Comment est-ce possible ? Rappelons-nous que le baptême fait de nous les membres du Christ : vivant de son Esprit, nous ne formons qu’un Corps avec lui. De ce fait, nous lui sommes associés et, rendus participants de son sacerdoce, nous sommes capables de célébrer « par lui, avec lui, et en lui » les mystères du Salut, et en premier lieu « le Sacrifice qui est digne du Père et qui sauve le monde ». L’Eucharistie, parce qu’elle rend présent le Mystère pascal de Jésus, nous introduit à la totalité du Mystère. Tout le Mystère du Christ est dans le mystère de l’Eucharistie !

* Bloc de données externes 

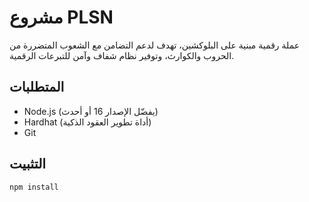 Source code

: # مشروع PLSN

عملة رقمية مبنية على البلوكشين، تهدف لدعم التضامن مع الشعوب المتضررة من الحروب والكوارث، وتوفير نظام شفاف وآمن للتبرعات الرقمية.

## المتطلبات

- Node.js (يفضّل الإصدار 16 أو أحدث)
- Hardhat (أداة تطوير العقود الذكية)
- Git

## التثبيت

```bash
npm install
```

Un Mystère déployé dans l’année liturgique
L’Eucharistie est le Mystère des mystères, car elle nous rend contemporains et immédiatement bénéficiaires de la plénitude du culte divin, de la totalité des mystères de l’Histoire Sainte, de la vie et du ministère de Jésus, de sa Passion et de sa Résurrection.
C’est l’année liturgique qui nous fait revivre l’un après l’autre chacun de ces actes historiques désormais éternels : les annonces prophétiques, l’Incarnation, la circoncision et le baptême de Jésus, sa tentation au désert, sa dernière Cène et sa Passion, sa mort et sa Résurrection, son Ascension dans le Ciel et sa glorification… Chacun de ces actes nous apporte sa grâce propre – la grâce liturgique – rayon chaque jour différent de l’unique grâce du Salut, qu’il nous faut recueillir en participant attentivement aux mystères.
Célébrer l’Eucharistie en l’inscrivant dans le déroulement de l’année liturgique, c’est communier avec le Christ à chacun de ses mystères afin de recevoir les grâces que le Seigneur y a attachés en les vivant Lui-même. Ainsi, tout au long de l’année liturgique, à chaque Eucharistie, la grâce du Mystère pascal vient nous rejoindre d’une manière particulière, nous aidant ainsi à l’accueillir et à la faire nôtre. Ou plutôt, à l’image de Zachée qui entre dans la Vie en recevant le Christ, c’est finalement la grâce qui nous accueille en elle et nous invite à l’habiter avec chacune de nos journées, de nos joies et de nos misères.